§ **Aim of the task**: Render every entry verbatim.

§ **Information**:

----

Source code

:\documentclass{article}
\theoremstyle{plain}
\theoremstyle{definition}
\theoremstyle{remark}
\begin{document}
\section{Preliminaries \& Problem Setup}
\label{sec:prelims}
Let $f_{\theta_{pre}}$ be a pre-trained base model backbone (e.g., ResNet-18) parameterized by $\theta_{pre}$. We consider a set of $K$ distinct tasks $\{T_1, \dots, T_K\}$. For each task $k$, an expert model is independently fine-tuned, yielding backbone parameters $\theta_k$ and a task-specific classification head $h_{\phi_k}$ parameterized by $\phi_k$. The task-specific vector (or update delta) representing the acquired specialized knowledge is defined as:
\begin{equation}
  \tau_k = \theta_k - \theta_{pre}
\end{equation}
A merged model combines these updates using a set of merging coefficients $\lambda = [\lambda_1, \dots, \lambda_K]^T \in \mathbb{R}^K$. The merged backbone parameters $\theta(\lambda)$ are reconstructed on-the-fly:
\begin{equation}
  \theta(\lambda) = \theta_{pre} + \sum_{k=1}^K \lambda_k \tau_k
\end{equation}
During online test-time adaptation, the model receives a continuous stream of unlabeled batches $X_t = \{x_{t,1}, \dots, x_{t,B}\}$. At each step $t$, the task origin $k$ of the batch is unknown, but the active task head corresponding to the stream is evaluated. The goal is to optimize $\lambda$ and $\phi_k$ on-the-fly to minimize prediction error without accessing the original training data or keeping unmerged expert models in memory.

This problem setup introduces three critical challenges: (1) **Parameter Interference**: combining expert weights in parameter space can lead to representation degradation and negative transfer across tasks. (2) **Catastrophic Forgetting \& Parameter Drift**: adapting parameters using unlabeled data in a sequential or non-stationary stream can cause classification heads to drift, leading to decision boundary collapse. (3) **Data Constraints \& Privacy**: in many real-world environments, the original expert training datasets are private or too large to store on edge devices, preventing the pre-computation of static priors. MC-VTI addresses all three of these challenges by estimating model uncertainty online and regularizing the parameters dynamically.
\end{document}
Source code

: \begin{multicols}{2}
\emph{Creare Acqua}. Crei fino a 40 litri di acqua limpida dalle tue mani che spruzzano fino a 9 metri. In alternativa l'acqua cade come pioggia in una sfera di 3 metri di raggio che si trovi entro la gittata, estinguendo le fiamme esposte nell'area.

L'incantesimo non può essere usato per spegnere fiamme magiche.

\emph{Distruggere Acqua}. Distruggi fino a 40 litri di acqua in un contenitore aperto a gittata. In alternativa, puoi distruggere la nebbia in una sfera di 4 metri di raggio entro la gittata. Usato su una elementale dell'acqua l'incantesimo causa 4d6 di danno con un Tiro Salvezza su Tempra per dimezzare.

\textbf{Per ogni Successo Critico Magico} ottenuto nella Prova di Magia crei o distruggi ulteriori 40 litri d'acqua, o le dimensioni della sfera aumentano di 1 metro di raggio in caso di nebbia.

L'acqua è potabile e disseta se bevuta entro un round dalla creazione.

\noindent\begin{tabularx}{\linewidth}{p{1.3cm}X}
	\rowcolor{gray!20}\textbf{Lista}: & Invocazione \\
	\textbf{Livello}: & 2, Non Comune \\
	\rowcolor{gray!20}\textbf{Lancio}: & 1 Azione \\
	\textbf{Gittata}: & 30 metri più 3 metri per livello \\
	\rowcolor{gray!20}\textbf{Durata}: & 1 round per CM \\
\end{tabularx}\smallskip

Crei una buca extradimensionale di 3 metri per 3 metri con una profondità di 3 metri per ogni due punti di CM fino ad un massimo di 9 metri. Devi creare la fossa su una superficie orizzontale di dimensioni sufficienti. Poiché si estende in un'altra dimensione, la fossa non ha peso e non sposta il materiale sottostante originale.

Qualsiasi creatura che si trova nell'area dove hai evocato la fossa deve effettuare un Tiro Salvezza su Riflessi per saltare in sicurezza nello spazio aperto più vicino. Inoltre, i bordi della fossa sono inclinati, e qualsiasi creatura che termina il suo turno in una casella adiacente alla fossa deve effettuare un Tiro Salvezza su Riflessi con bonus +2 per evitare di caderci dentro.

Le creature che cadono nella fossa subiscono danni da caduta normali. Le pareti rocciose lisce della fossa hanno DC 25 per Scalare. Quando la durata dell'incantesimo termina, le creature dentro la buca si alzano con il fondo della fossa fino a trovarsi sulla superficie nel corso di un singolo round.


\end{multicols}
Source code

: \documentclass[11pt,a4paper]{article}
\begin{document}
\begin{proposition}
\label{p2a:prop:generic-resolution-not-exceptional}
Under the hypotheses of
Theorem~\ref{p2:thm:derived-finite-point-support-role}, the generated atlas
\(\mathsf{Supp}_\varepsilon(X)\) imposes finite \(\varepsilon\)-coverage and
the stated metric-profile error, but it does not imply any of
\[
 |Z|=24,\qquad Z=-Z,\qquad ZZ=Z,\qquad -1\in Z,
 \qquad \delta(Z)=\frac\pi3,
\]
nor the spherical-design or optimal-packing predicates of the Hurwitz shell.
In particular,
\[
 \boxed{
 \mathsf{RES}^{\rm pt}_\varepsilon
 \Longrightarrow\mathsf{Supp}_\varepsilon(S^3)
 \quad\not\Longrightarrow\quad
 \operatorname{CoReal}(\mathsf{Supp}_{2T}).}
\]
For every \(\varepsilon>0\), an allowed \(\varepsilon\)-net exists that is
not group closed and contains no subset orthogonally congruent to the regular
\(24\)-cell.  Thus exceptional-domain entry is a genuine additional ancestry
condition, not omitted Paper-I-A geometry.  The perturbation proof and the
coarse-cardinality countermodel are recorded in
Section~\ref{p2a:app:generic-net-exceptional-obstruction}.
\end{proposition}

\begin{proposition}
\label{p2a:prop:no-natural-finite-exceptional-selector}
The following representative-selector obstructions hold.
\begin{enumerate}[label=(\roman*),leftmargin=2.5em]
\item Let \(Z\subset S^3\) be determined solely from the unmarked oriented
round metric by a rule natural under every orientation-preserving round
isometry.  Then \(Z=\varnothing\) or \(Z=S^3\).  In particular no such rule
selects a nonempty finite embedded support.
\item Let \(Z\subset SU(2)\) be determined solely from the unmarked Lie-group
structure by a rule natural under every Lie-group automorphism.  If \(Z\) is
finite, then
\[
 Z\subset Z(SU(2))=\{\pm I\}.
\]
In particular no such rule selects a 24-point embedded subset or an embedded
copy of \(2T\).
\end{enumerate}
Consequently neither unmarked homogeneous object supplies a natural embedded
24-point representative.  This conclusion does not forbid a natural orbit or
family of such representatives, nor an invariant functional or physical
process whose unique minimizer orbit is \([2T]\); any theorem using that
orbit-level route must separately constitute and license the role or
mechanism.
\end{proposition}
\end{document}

----

§ **Exercise response**:
Source code

:\documentclass{article}
\theoremstyle{plain}
\theoremstyle{definition}
\theoremstyle{remark}
\begin{document}
\section{Preliminaries \& Problem Setup}
\label{sec:prelims}
Let $f_{\theta_{pre}}$ be a pre-trained base model backbone (e.g., ResNet-18) parameterized by $\theta_{pre}$. We consider a set of $K$ distinct tasks $\{T_1, \dots, T_K\}$. For each task $k$, an expert model is independently fine-tuned, yielding backbone parameters $\theta_k$ and a task-specific classification head $h_{\phi_k}$ parameterized by $\phi_k$. The task-specific vector (or update delta) representing the acquired specialized knowledge is defined as:
\begin{equation}
  \tau_k = \theta_k - \theta_{pre}
\end{equation}
A merged model combines these updates using a set of merging coefficients $\lambda = [\lambda_1, \dots, \lambda_K]^T \in \mathbb{R}^K$. The merged backbone parameters $\theta(\lambda)$ are reconstructed on-the-fly:
\begin{equation}
  \theta(\lambda) = \theta_{pre} + \sum_{k=1}^K \lambda_k \tau_k
\end{equation}
During online test-time adaptation, the model receives a continuous stream of unlabeled batches $X_t = \{x_{t,1}, \dots, x_{t,B}\}$. At each step $t$, the task origin $k$ of the batch is unknown, but the active task head corresponding to the stream is evaluated. The goal is to optimize $\lambda$ and $\phi_k$ on-the-fly to minimize prediction error without accessing the original training data or keeping unmerged expert models in memory.

This problem setup introduces three critical challenges: (1) **Parameter Interference**: combining expert weights in parameter space can lead to representation degradation and negative transfer across tasks. (2) **Catastrophic Forgetting \& Parameter Drift**: adapting parameters using unlabeled data in a sequential or non-stationary stream can cause classification heads to drift, leading to decision boundary collapse. (3) **Data Constraints \& Privacy**: in many real-world environments, the original expert training datasets are private or too large to store on edge devices, preventing the pre-computation of static priors. MC-VTI addresses all three of these challenges by estimating model uncertainty online and regularizing the parameters dynamically.
\end{document}
Source code

: \begin{multicols}{2}
\emph{Creare Acqua}. Crei fino a 40 litri di acqua limpida dalle tue mani che spruzzano fino a 9 metri. In alternativa l'acqua cade come pioggia in una sfera di 3 metri di raggio che si trovi entro la gittata, estinguendo le fiamme esposte nell'area.

L'incantesimo non può essere usato per spegnere fiamme magiche.

\emph{Distruggere Acqua}. Distruggi fino a 40 litri di acqua in un contenitore aperto a gittata. In alternativa, puoi distruggere la nebbia in una sfera di 4 metri di raggio entro la gittata. Usato su una elementale dell'acqua l'incantesimo causa 4d6 di danno con un Tiro Salvezza su Tempra per dimezzare.

\textbf{Per ogni Successo Critico Magico} ottenuto nella Prova di Magia crei o distruggi ulteriori 40 litri d'acqua, o le dimensioni della sfera aumentano di 1 metro di raggio in caso di nebbia.

L'acqua è potabile e disseta se bevuta entro un round dalla creazione.

\noindent\begin{tabularx}{\linewidth}{p{1.3cm}X}
	\rowcolor{gray!20}\textbf{Lista}: & Invocazione \\
	\textbf{Livello}: & 2, Non Comune \\
	\rowcolor{gray!20}\textbf{Lancio}: & 1 Azione \\
	\textbf{Gittata}: & 30 metri più 3 metri per livello \\
	\rowcolor{gray!20}\textbf{Durata}: & 1 round per CM \\
\end{tabularx}\smallskip

Crei una buca extradimensionale di 3 metri per 3 metri con una profondità di 3 metri per ogni due punti di CM fino ad un massimo di 9 metri. Devi creare la fossa su una superficie orizzontale di dimensioni sufficienti. Poiché si estende in un'altra dimensione, la fossa non ha peso e non sposta il materiale sottostante originale.

Qualsiasi creatura che si trova nell'area dove hai evocato la fossa deve effettuare un Tiro Salvezza su Riflessi per saltare in sicurezza nello spazio aperto più vicino. Inoltre, i bordi della fossa sono inclinati, e qualsiasi creatura che termina il suo turno in una casella adiacente alla fossa deve effettuare un Tiro Salvezza su Riflessi con bonus +2 per evitare di caderci dentro.

Le creature che cadono nella fossa subiscono danni da caduta normali. Le pareti rocciose lisce della fossa hanno DC 25 per Scalare. Quando la durata dell'incantesimo termina, le creature dentro la buca si alzano con il fondo della fossa fino a trovarsi sulla superficie nel corso di un singolo round.


\end{multicols}
Source code

: \documentclass[11pt,a4paper]{article}
\begin{document}
\begin{proposition}
\label{p2a:prop:generic-resolution-not-exceptional}
Under the hypotheses of
Theorem~\ref{p2:thm:derived-finite-point-support-role}, the generated atlas
\(\mathsf{Supp}_\varepsilon(X)\) imposes finite \(\varepsilon\)-coverage and
the stated metric-profile error, but it does not imply any of
\[
 |Z|=24,\qquad Z=-Z,\qquad ZZ=Z,\qquad -1\in Z,
 \qquad \delta(Z)=\frac\pi3,
\]
nor the spherical-design or optimal-packing predicates of the Hurwitz shell.
In particular,
\[
 \boxed{
 \mathsf{RES}^{\rm pt}_\varepsilon
 \Longrightarrow\mathsf{Supp}_\varepsilon(S^3)
 \quad\not\Longrightarrow\quad
 \operatorname{CoReal}(\mathsf{Supp}_{2T}).}
\]
For every \(\varepsilon>0\), an allowed \(\varepsilon\)-net exists that is
not group closed and contains no subset orthogonally congruent to the regular
\(24\)-cell.  Thus exceptional-domain entry is a genuine additional ancestry
condition, not omitted Paper-I-A geometry.  The perturbation proof and the
coarse-cardinality countermodel are recorded in
Section~\ref{p2a:app:generic-net-exceptional-obstruction}.
\end{proposition}

\begin{proposition}
\label{p2a:prop:no-natural-finite-exceptional-selector}
The following representative-selector obstructions hold.
\begin{enumerate}[label=(\roman*),leftmargin=2.5em]
\item Let \(Z\subset S^3\) be determined solely from the unmarked oriented
round metric by a rule natural under every orientation-preserving round
isometry.  Then \(Z=\varnothing\) or \(Z=S^3\).  In particular no such rule
selects a nonempty finite embedded support.
\item Let \(Z\subset SU(2)\) be determined solely from the unmarked Lie-group
structure by a rule natural under every Lie-group automorphism.  If \(Z\) is
finite, then
\[
 Z\subset Z(SU(2))=\{\pm I\}.
\]
In particular no such rule selects a 24-point embedded subset or an embedded
copy of \(2T\).
\end{enumerate}
Consequently neither unmarked homogeneous object supplies a natural embedded
24-point representative.  This conclusion does not forbid a natural orbit or
family of such representatives, nor an invariant functional or physical
process whose unique minimizer orbit is \([2T]\); any theorem using that
orbit-level route must separately constitute and license the role or
mechanism.
\end{proposition}
\end{document}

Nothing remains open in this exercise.